Ответ, похоже, удовлетворил царедворца, ибо он энергично потер руки.
— Это понравится государю. — Борис жестом подозвал к себе слуг. — Ну, не буду вас долее мучить, ступайте. А я еще должен свидеться с батюшкой, чтобы все ему объяснить. Ведь женихи у нас одеваются в красное, и ваш наряд его может смутить. — Он умолк, но, когда Ракоци, поклонившись, двинулся к двери, сказал: — Вам окажут двойную почесть.
— Двойную? — спросил Ракоци, останавливаясь. — Что это значит?
— Царь Иван повелел присовокупить к молитвенным песнопениям еще три псалма. Он сам сочинил их: два — в восхваление Богородицы, а третий — во спасение заблудшей души. — Борис поиграл руками. — Это весьма достойные песнопения, но они несколько длинноваты.
— Понимаю, — кивнул Ракоци. — Буду иметь это в виду. — Он обернулся в дверях. — Когда будете у государя, поблагодарите его от меня за столь приятный подарок.
— Непременно. — Борис улыбнулся и, когда гость ушел, повернулся к жене: — Ну, Маша, что скажешь?
Та призадумалась, потом объявила:
— Он несомненно умен, но не сказала бы, что добронравен. И все же, если у Ксении достанет ума его к себе привязать, она до конца своих дней будет жить, ни о чем не тревожась.
— Это ты у меня умница, — усмехнулся Борис. — И, похоже, читаешь мои мысли много лучше, чем я.
В покоях, любезно предоставленных гостю Борисом, было светло от бьющего в окна солнца. Роджер, успевший разложить всю одежду, стоял над ней в почтительном ожидании.
— Я все думаю, — сказал Ракоци, стаскивая с себя доломан и отстегивая рейтузы, — когда я в последний раз надевал такой белый наряд?
— Во Фьоренце. — Роджер называл Флоренцию, как ему больше нравилось — по-старинке.
— Да-да, это было около века назад. Я выдавал тогда себя за собственного племянника.
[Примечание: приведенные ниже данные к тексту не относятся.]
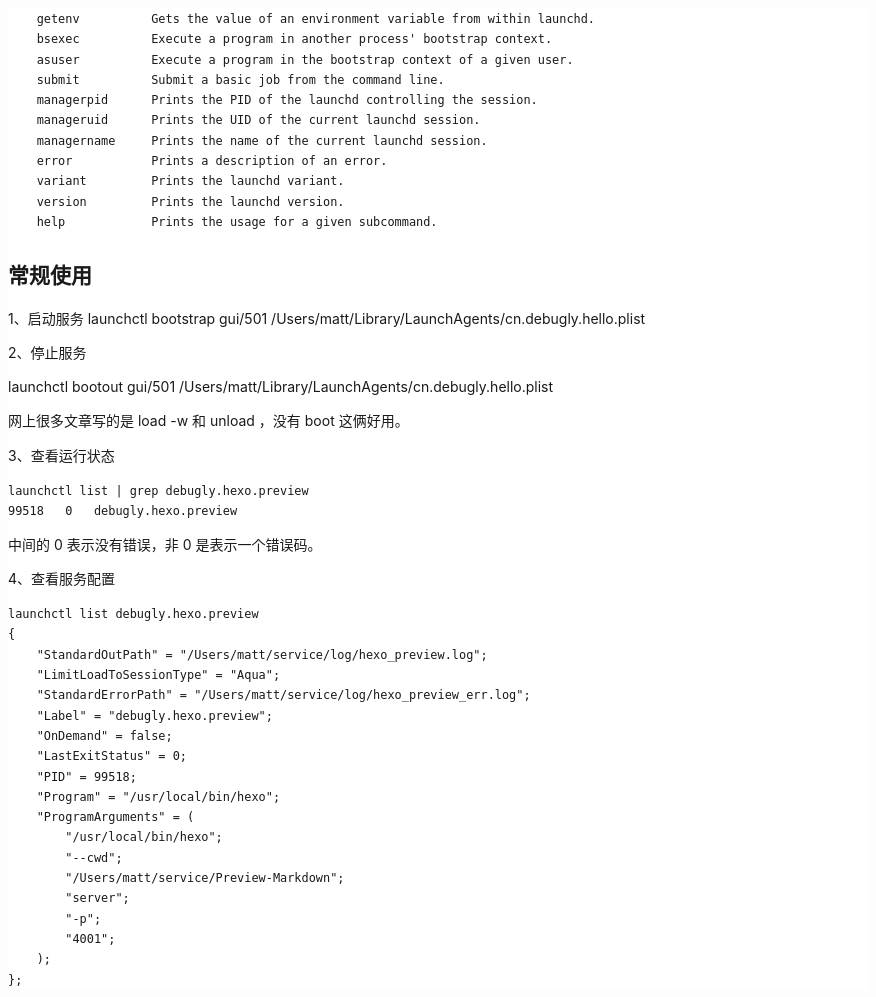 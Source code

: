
 ```
	getenv          Gets the value of an environment variable from within launchd.
	bsexec          Execute a program in another process' bootstrap context.
	asuser          Execute a program in the bootstrap context of a given user.
	submit          Submit a basic job from the command line.
	managerpid      Prints the PID of the launchd controlling the session.
	manageruid      Prints the UID of the current launchd session.
	managername     Prints the name of the current launchd session.
	error           Prints a description of an error.
	variant         Prints the launchd variant.
	version         Prints the launchd version.
	help            Prints the usage for a given subcommand.
```

## 常规使用

1、启动服务
launchctl bootstrap gui/501 /Users/matt/Library/LaunchAgents/cn.debugly.hello.plist

2、停止服务

launchctl bootout gui/501 /Users/matt/Library/LaunchAgents/cn.debugly.hello.plist

网上很多文章写的是 load -w 和 unload ，没有 boot 这俩好用。

3、查看运行状态

```
launchctl list | grep debugly.hexo.preview
99518	0	debugly.hexo.preview
```
中间的 0 表示没有错误，非 0 是表示一个错误码。

4、查看服务配置

```
launchctl list debugly.hexo.preview       
{
	"StandardOutPath" = "/Users/matt/service/log/hexo_preview.log";
	"LimitLoadToSessionType" = "Aqua";
	"StandardErrorPath" = "/Users/matt/service/log/hexo_preview_err.log";
	"Label" = "debugly.hexo.preview";
	"OnDemand" = false;
	"LastExitStatus" = 0;
	"PID" = 99518;
	"Program" = "/usr/local/bin/hexo";
	"ProgramArguments" = (
		"/usr/local/bin/hexo";
		"--cwd";
		"/Users/matt/service/Preview-Markdown";
		"server";
		"-p";
		"4001";
	);
};
```
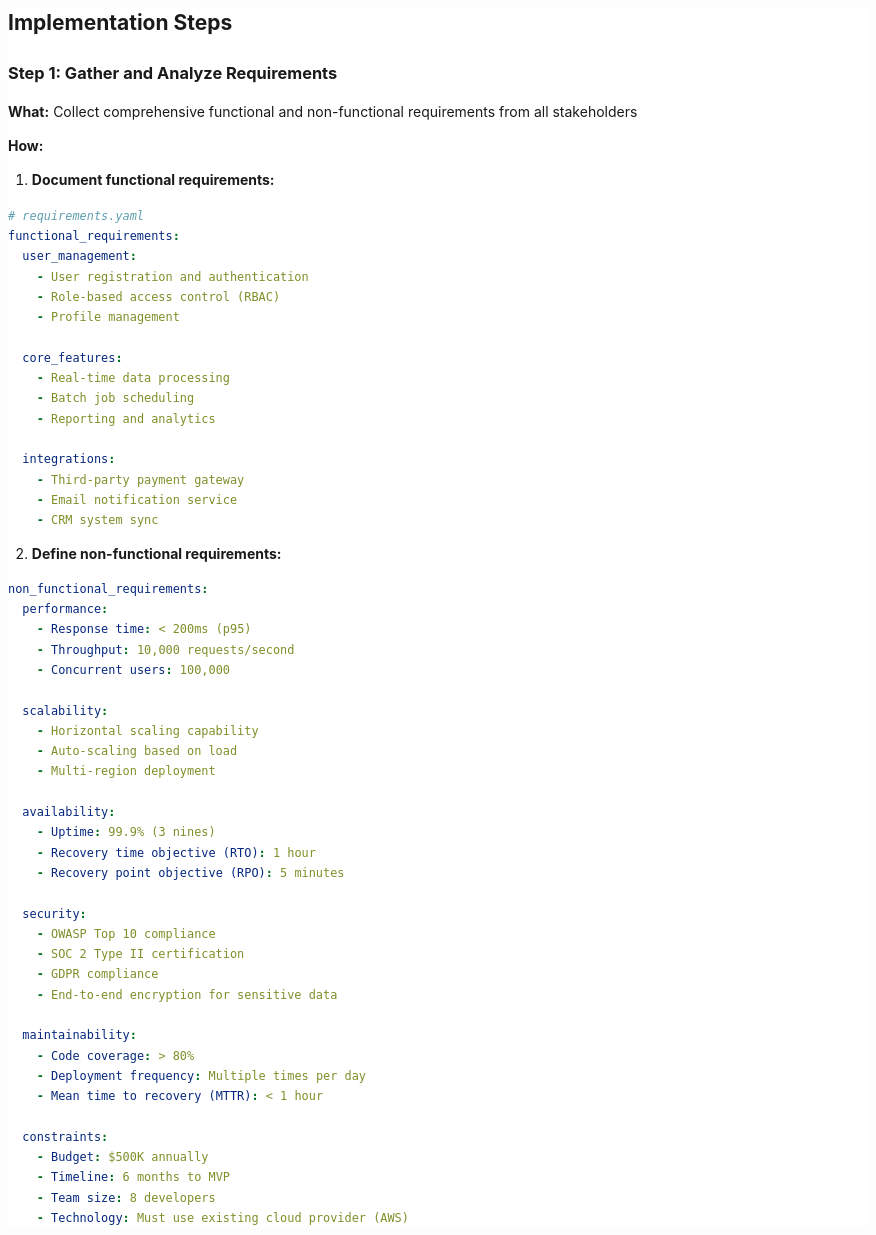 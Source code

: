 ## Implementation Steps

### Step 1: Gather and Analyze Requirements

**What:** Collect comprehensive functional and non-functional requirements from all stakeholders

**How:**

1. **Document functional requirements:**
```yaml
# requirements.yaml
functional_requirements:
  user_management:
    - User registration and authentication
    - Role-based access control (RBAC)
    - Profile management
  
  core_features:
    - Real-time data processing
    - Batch job scheduling
    - Reporting and analytics
  
  integrations:
    - Third-party payment gateway
    - Email notification service
    - CRM system sync
```

2. **Define non-functional requirements:**
```yaml
non_functional_requirements:
  performance:
    - Response time: < 200ms (p95)
    - Throughput: 10,000 requests/second
    - Concurrent users: 100,000
  
  scalability:
    - Horizontal scaling capability
    - Auto-scaling based on load
    - Multi-region deployment
  
  availability:
    - Uptime: 99.9% (3 nines)
    - Recovery time objective (RTO): 1 hour
    - Recovery point objective (RPO): 5 minutes
  
  security:
    - OWASP Top 10 compliance
    - SOC 2 Type II certification
    - GDPR compliance
    - End-to-end encryption for sensitive data
  
  maintainability:
    - Code coverage: > 80%
    - Deployment frequency: Multiple times per day
    - Mean time to recovery (MTTR): < 1 hour
  
  constraints:
    - Budget: $500K annually
    - Timeline: 6 months to MVP
    - Team size: 8 developers
    - Technology: Must use existing cloud provider (AWS)
```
Ракоци застыл на мгновение, полураздетый, темные глаза его, устремленные в одну точку, утратили яркость, а перед мысленным взором встали громадные языки пламени, лижущие худенькую женскую фигурку, танцующую среди них.
— Господин? — окликнул его Роджер.
Ракоци сморгнул.
— Да. Ты прав. — Он быстро разоблачился и какое-то время стоял, поеживаясь, пока Роджер обтирал влажной губкой и обрызгивал ароматной эссенцией его тело, потом медленно натянул на себя черную облегающую рубашку и — поверх ее — белую шелковую сорочку. После того как передняя шнуровка была надежно затянута, прозвучал новый вопрос: — Тебе удалось хоть что-то узнать?
— Ей, говорят, за двадцать, отец был убит татарами, — ответил Роджер. — С тех пор она вместе с матерью проживает в доме Анастасия Шуйского.
— Другими словами — бедная родственница, — заключил Ракоци. — Что ж, это кое-что проясняет, но о ней лично не говорит ничего. Почему царь Иван ее выбрал? — Он сдвинул брови и, хмурясь, пристегнул к нательному поясу белые, пробитые серебристой ниткой рейтузы.
— Возможно, сами Шуйские нашли способ подъехать к царю, — сказал Роджер, встряхивая сверкающий доломан, отороченный черными кружевами.
— Возможно, — кивнул Ракоци. — Но все остальное — загадка.
Роджер вынул из сумки горностаевый ментик и подал хозяину его талисман — большой, оправленный в серебро кабошон, словно парящий на двух распростертых крыльях.
— Хорошее дополнение к их орлу, — заметил он, и в его голубых, обычно невозмутимых глазах блеснула усмешка.
Примерно через час Успенский собор стал заполняться. Бояре, сопя и косясь друг на друга, проталкивались к аналою. Солнечный свет, проникавший в храм через три небольших оконца, был лишь подспорьем величественному золотому сиянию гигантских иконостасов; перед иконой Владимирской Богоматери теплилось море свечей.